En lo alto de la montaña aparecía la entrada a las ruinas. Hace dos mil años, los diferentes pueblos zapotecas que poblaban los valles próximos erigieron el complejo de Monte Albán como centro ceremonial y político, como sello de la alianza de varios pueblos que convivieron en paz. Desde arriba se dominaba el amplísimo horizonte de valles y montañas habitado por esos pueblos. En una gran explanada artificial ganada a la cumbre del monte, se situaba un circuito ceremonial alrededor del cual se elevaban diferentes edificios con función política y astronómica; seguramente cada uno de ellos representó a un pueblo de la alianza, recordando a una versión antigua de los caracoles zapatistas. No había templos: seguramente para evitar conflictos entre pueblos que practicaban cultos religiosos diferentes. Pero con el tiempo, y tal vez durante otra de esas ocasiones en que la tierra mesoamericana no pudo seguir manteniendo a las poblaciones humanas, Monte Albán se convirtió en centro de un reino que sometió por la violencia a otros pueblos; de aquella época habían quedado representaciones de cautivos, de mutilaciones y sacrificios rituales.

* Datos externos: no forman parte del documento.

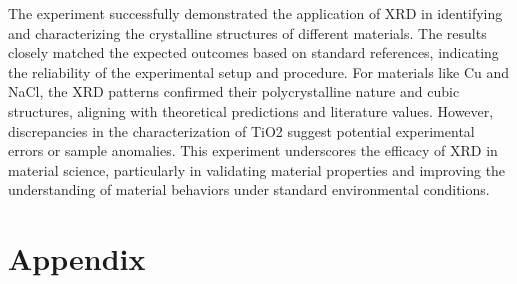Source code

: \documentclass[11pt]{article}
\begin{document}
	The experiment successfully demonstrated the application of XRD in identifying and characterizing the crystalline structures of different materials. The results closely matched the expected outcomes based on standard references, indicating the reliability of the experimental setup and procedure. For materials like Cu and NaCl, the XRD patterns confirmed their polycrystalline nature and cubic structures, aligning with theoretical predictions and literature values. However, discrepancies in the characterization of TiO2 suggest potential experimental errors or sample anomalies. This experiment underscores the efficacy of XRD in material science, particularly in validating material properties and improving the understanding of material behaviors under standard environmental conditions.
		
\clearpage
	
	\section{Appendix}	
	
\end{document}
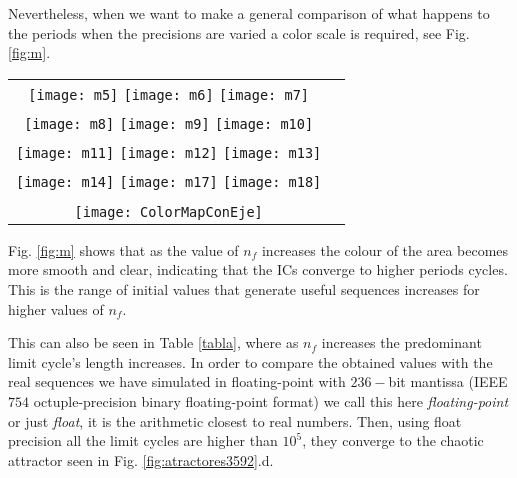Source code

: Nevertheless, when we want to make a general comparison of what happens to the periods when the precisions are varied a color scale is required, see Fig. \ref{fig:m}.
%
\begin{figure*}
\centering
\begin{tabular}{cc}
\texttt{[image: m5]}
\texttt{[image: m6]}
\texttt{[image: m7]}\\
\texttt{[image: m8]}
\texttt{[image: m9]}
\texttt{[image: m10]}\\
\texttt{[image: m11]}
\texttt{[image: m12]}
\texttt{[image: m13]}\\
\texttt{[image: m14]}
\texttt{[image: m17]}
\texttt{[image: m18]}\\
\\   
\texttt{[image: ColorMapConEje]}
\end{tabular}
\caption{Period's lengths evolution of the attraction domains for: (a) $n_f=5$, (b) $n_f=6$, (c) $n_f=7$, (d) $n_f=8$, (e) $n_f=9$, (f) $n_f=10$, (g) $n_f=11$, (h) $n_f=12$, (i) $n_f=13$, (j) $n_f=14$, (k) $n_f=17$, (l) $n_f=18$.}
\label{fig:m}
\end{figure*}

Fig. \ref{fig:m} shows that as the value of $n_f$ increases the colour of the area becomes more smooth and clear, indicating that the ICs converge to higher periods cycles. This is the range of initial values that generate useful sequences increases for higher values of $n_f$.

This can also be seen in Table \ref{tabla}, where as $n_f$ increases the predominant limit cycle's length increases.
In order to compare the obtained values with the real sequences we have simulated in floating-point with $236-$bit mantissa (IEEE $754$ octuple-precision binary floating-point format) we call this here \textit{floating-point} or just \textit{float}, it is the arithmetic closest to real numbers.
Then, using float precision all the limit cycles are higher than $10^5$, they converge to the chaotic attractor seen in Fig. \ref{fig:atractores3592}.d.

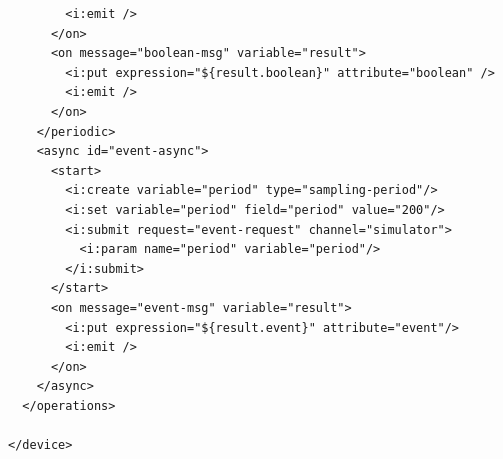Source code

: \begin{lstlisting}
        <i:emit />
      </on>
      <on message="boolean-msg" variable="result">
        <i:put expression="${result.boolean}" attribute="boolean" />
        <i:emit />
      </on>
    </periodic>
    <async id="event-async">
      <start>
        <i:create variable="period" type="sampling-period"/>
        <i:set variable="period" field="period" value="200"/>
        <i:submit request="event-request" channel="simulator">
          <i:param name="period" variable="period"/>
        </i:submit>
      </start>
      <on message="event-msg" variable="result">
        <i:put expression="${result.event}" attribute="event"/>
        <i:emit />
      </on>
    </async>
  </operations>

</device>
\end{lstlisting}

Después de recrearnos con las pirámides escalonadas y con las vistas envidiables de las que disfrutaron las élites de estos pueblos, volvimos a caminar los 5 kilómetros hasta el punto desde el que se podía tomar el autobús de regreso. Un poco antes de llegar, en una pequeña chabola que servía refrescos, paramos a tomar algo y a charlar con los guías locales de las ruinas, que acabada la jornada se tomaban unas cervezas juntos. Cual extraterrestre en una plaza de toros, allí había una mujer alemana de unos 60 años, que tras 25 años viviendo en México todavía conservaba un tartamudo acento alemán. Quería volver algún día a su país, pero no parecía dispuesta a hacerlo pronto: no soportaba la vida ordenada y cuadriculada de su país, donde cada paso estaba medido. Otro de los guías, Roberto, también cincuentón, había viajado por España invitado por una novia española que había conocido en las ruinas. Tanto le había gustado, y tan bien lo habían tratado, que invitándonos a un mezcal con sabor a gasolina, se preguntaba cómo su padre nunca le había hablado de España; cómo siendo tan parecidos, como teniéndolo todo en común, les habían enseñado a vivir de espaldas a nosotros, a olvidarse de dónde venían sus apellidos y su sangre. Con la torta del mezcal bajamos lo que nos quedaba de cuesta y tomamos el autobús de regreso al centro.
Seguramente la noche de frío en el autobús de Tuxla a Oaxaca me había hecho enfermar, y un estado de fiebre y flojera que me había empezado a hacer estragos durante la visita a las ruinas, acabó enviándome a la cama antes de tiempo. Pasé otra noche de perros, entre fiebres, sudores y pesadillas.